Miriam S Flaum DO, BS, MS1 ; Kalpana Tyagaraj MD2

Posterior Reversible Encephalopathy Syndrome (PRES) is a clinico-radiological diagnosis. Incidence and etiology of this disease is unclear. PRES has been described in patients with hypertensive encephalopathy,eclampsia and with the use of cytotoxic and immunosuppressent drugs. We are presenting a case series of two parturients with PRES syndrome manifesting after receiving blood patch for treatment of post dural puncture headache (PDPH).
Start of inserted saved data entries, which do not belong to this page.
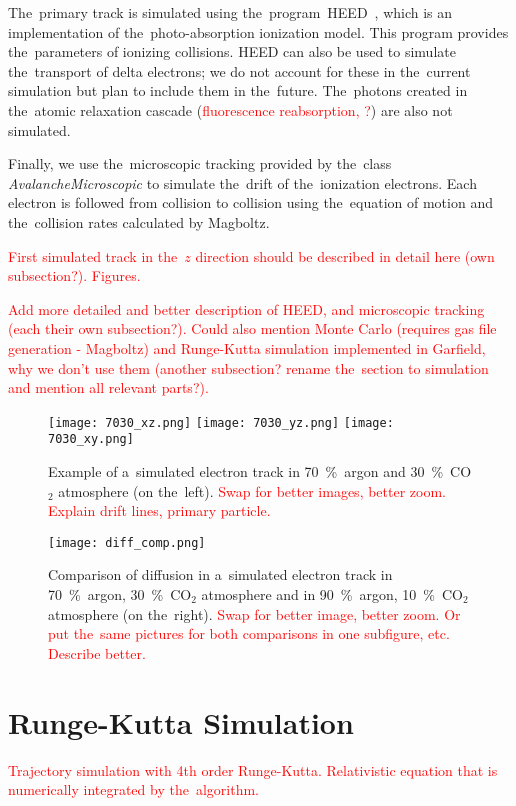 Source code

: 		The~primary track is simulated using the~program~\ac{HEED}~\cite{HEED}, which is an implementation of the~photo-absorption ionization model. This program provides the~parameters of ionizing collisions. \ac{HEED} can also be used to simulate the~transport of delta electrons; we do not account for these in the~current simulation but plan to include them in the~future. The~photons created in the~atomic relaxation cascade (\textcolor{red}{fluorescence reabsorption, ?}) are also not simulated.
		
		Finally, we use the~microscopic tracking provided by the~class \textit{AvalancheMicroscopic} to simulate the~drift of the~ionization electrons. Each electron is followed from collision to collision using the~equation of motion and the~collision rates calculated by Magboltz.
		
		\textcolor{red}{First simulated track in the~$z$ direction should be described in detail here (own subsection?). Figures.}
		
		\textcolor{red}{Add more detailed and better description of HEED, and microscopic tracking (each their own subsection?). Could also mention Monte Carlo (requires gas file generation - Magboltz) and Runge-Kutta simulation implemented in Garfield, why we don't use them (another subsection? rename the~section to \garfieldpp simulation and mention all relevant parts?).}
		
		\begin{figure}[H]
			\centering
			\texttt{[image: 7030\_xz.png]}
			\texttt{[image: 7030\_yz.png]}
			\texttt{[image: 7030\_xy.png]}
			\caption{Example of a~simulated electron track in 70~\%~argon and 30~\%~CO$_2$ atmosphere (on the~left). \textcolor{red}{Swap for better images, better zoom. Explain drift lines, primary particle.}}
			\label{fig:7030sim}
		\end{figure}
		
		\begin{figure}[H]
			\centering
			\texttt{[image: diff\_comp.png]}
			\caption{Comparison of diffusion in a~simulated electron track in 70~\%~argon, 30~\%~CO$_2$ atmosphere and in 90~\%~argon, 10~\%~CO$_2$ atmosphere (on the~right). \textcolor{red}{Swap for better image, better zoom. Or put the~same pictures for both comparisons in one subfigure, etc. Describe better.}}
			\label{fig:diffcomp}
		\end{figure}
	
	\section{Runge-Kutta Simulation}
	\label{sec:rks}
		\textcolor{red}{Trajectory simulation with 4th order Runge-Kutta. Relativistic equation that is numerically integrated by the~algorithm.}	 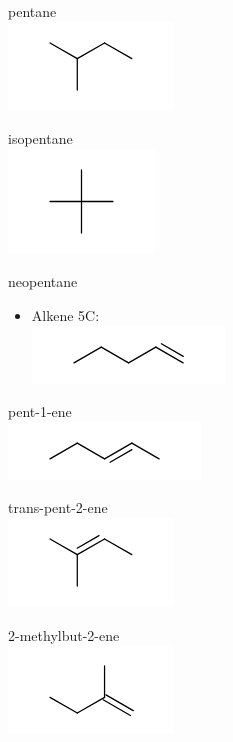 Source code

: \documentclass[10pt]{article}
\begin{document}
pentane\\
\includegraphics{smile-c5590549eecd6142e008f1d09b9644bf1f1b423f}

isopentane\\
\includegraphics{smile-aa44cf304737f87d7eed2ebd03183d4ffa21f075}

neopentane

\begin{itemize}
  \item Alkene 5C:\\
\includegraphics{smile-d4cbd49d128915922ac6eeb2b3eee303e2e8448c}
\end{itemize}

pent-1-ene\\
\includegraphics{smile-fb05e63fafd14643155c4e815f3857d2c0211381}

trans-pent-2-ene\\
\includegraphics{smile-08058f48ee85152196c907e44768c7ea10784b6f}

2-methylbut-2-ene\\
\includegraphics{smile-1f20a45801cc60f31affcb92093831d0deb8ab46}
\end{document}
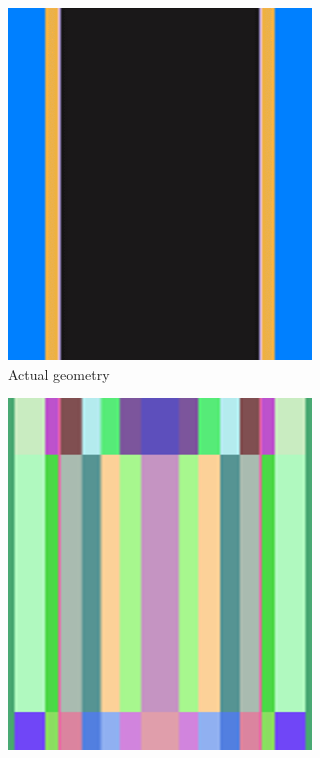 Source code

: \begin{figure}[h]
    \centering
    \begin{subfigure}[b]{0.25\textwidth}
        \centering
        \includegraphics[width=\textwidth]{figs/sec_1a.png}
        \caption{Actual geometry}
        \label{fig_1a}
    \end{subfigure}
    \hspace{6em}
    \begin{subfigure}[b]{0.25\textwidth}
        \centering
        \includegraphics[width=\textwidth]{figs/sec_1b.png}

\end{subfigure}
\end{figure}
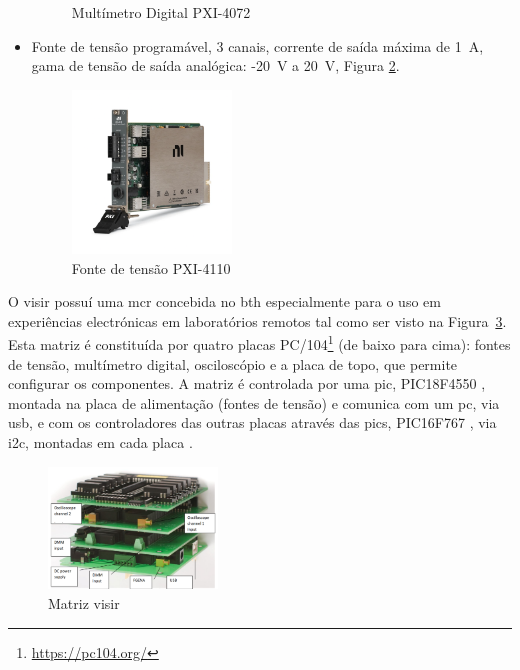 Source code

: \begin{itemize}
\begin{figure}[hbtp]
              \caption{Multímetro Digital PXI-4072 \cite{PXI-4072}}
              \label{fig:PXI-4072}
          \end{figure}
    \item Fonte de tensão programável, 3 canais, corrente de saída máxima de \SI{1}{\ampere}, gama de tensão de saída analógica: -\SI{20}{\volt} a \SI{20}{\volt}, Figura {\ref{fig:PXI-4110}}.
          \begin{figure}[hbtp]
              \centering
              \includegraphics[width=0.4\textwidth]{figures/PXI-4110.png}
              \caption{Fonte de tensão PXI-4110 \cite{PXI-4110}}
              \label{fig:PXI-4110}
          \end{figure}
\end{itemize}

O \acrshort{visir} possuí uma \acrfull{mcr} concebida no \acrshort{bth} especialmente para o uso em experiências electrónicas em laboratórios remotos tal como ser visto na Figura~\ref{fig:matrizvisir}. Esta matriz é constituída por quatro placas PC/104\footnote{\url{https://pc104.org/}} (de baixo para cima): fontes de tensão, multímetro digital, osciloscópio e a placa de topo, que permite configurar os componentes. A matriz é controlada por uma \acrfull{pic}, PIC18F4550 \cite{PIC18F4516datasheet}, montada na placa de alimentação (fontes de tensão) e comunica com um \acrshort{pc}, via \acrshort{usb}, e com os controladores das outras placas através das \acrshort{pic}s, PIC16F767 \cite{PIC16F7675datasheet}, via \acrfull{i2c}, montadas em cada placa \cite{matriz}.

\begin{figure}[hbtp]
    \centering
    \includegraphics[width=0.4\textwidth]{figures/matriz.png}
    \caption{Matriz \acrshort{visir}\cite{matriz}}
    \label{fig:matrizvisir}
\end{figure}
45 years female,P9009,s/p spontaneous vaginal delivery under CSE analgesia,complained of positional headache of two days duration. On evaluation, blood pressure (BP) was noted to be elevated and primary team notified. OB team attributed elevated BP to headache. Blood patch was performed uneventfully and successfully and patient went home. Patient returned to the hospital 48 hours later, after having a seizure episode at home. BP was noted to be 150/74 and patient was started on nifedipine and labetalol for BP control and Magnesium (Mg) infusion for seizure prophylaxis.

MRI of the brain was consistent with PRES. MRI showed bilateral parasagittal foci of increased T2 signal in the cortex and white matter and pneumocephalus compatible with recent dural puncture. MRA showed stenosis of the ACA, MCA and PCA. Patient's condition improved and was discharged home 7 days later.


20 years female P1001 with history of migraine headaches, seen for positional headache on postpartum day 3, not responding to conservative management. Epidural blood patch was performed. 16 ml of autologus blood administered with minimal relief of headache. Decided to obtain neurology consult. However, patient elected to leave against medical advise. She was brought to the ED 48 hours later after having a tonic clinic seizure and the BP was recorded to be 150/90.

The patient was started on Mg and nicardipine infusion and admitted to MICU. MRI of the brain showed global cerebral edema and evidence of PRES as well as dural thickening consistent with intracranial hypotension. MRA showed no evidence of cerebral vasospasm.

Three days later patient was discharged home.

DISCUSSION: Cases of concurrent PRES and PDPHA are rare in medical practice. In a setting of HTN, PRES has not been generally associated with PDPHA and this unique combination is scarcely described in literature. The opposing pathophysiologic features of the two conditions - decreased intracranial pressure (ICP) and increased intraparenchymal pressure (IPP) - pose an exclusive diagnostic and management challenge. Additionally, MRI is only performed on patients with seizure, which confirms the diagnosis of PRES.

Questions which need to be answered are: Could PRES be one of the manifestations of severe pre-eclampsia since it is a systemic disease affecting all the vasculature? Is there any association between epidural blood patch and onset of PRES?

Refrences: ANESTHEISA AND INTENSIVE CARE Vol. 40 No.2(2012): 347-51.

AANA Journal Vol. 74 No.3(June 2006): 207-11.